What you will do: Every line from the one containing "- Automatic retry for transient failures" through the end of the data is to be copied exactly, and nothing outside that range.

Data excerpts:
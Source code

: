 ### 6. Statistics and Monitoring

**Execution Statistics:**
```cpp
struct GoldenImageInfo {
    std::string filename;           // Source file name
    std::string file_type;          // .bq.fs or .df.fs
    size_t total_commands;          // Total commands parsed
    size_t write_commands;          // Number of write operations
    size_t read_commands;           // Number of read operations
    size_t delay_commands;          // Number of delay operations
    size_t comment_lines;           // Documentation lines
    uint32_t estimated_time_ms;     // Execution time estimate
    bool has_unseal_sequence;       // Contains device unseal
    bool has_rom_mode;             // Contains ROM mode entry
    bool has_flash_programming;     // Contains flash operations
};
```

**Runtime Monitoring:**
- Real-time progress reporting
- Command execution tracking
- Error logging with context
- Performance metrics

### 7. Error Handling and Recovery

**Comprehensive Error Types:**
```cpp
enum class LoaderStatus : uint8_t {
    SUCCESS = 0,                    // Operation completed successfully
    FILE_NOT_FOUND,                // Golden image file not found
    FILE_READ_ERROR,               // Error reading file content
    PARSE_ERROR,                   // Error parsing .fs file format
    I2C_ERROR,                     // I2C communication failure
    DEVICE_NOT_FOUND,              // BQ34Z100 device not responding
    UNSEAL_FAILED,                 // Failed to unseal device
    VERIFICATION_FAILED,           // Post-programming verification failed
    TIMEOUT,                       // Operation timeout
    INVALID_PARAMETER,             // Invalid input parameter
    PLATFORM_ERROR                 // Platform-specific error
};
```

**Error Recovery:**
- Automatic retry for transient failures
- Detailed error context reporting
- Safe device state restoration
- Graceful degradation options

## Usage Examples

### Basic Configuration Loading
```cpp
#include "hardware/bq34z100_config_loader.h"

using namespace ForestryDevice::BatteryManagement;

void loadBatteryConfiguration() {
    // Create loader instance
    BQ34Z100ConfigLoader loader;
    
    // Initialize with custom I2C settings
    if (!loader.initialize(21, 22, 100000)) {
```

Exercise solution:
- Automatic retry for transient failures
- Detailed error context reporting
- Safe device state restoration
- Graceful degradation options

## Usage Examples

### Basic Configuration Loading
```cpp
#include "hardware/bq34z100_config_loader.h"

using namespace ForestryDevice::BatteryManagement;

void loadBatteryConfiguration() {
    // Create loader instance
    BQ34Z100ConfigLoader loader;
    
    // Initialize with custom I2C settings
    if (!loader.initialize(21, 22, 100000)) {
```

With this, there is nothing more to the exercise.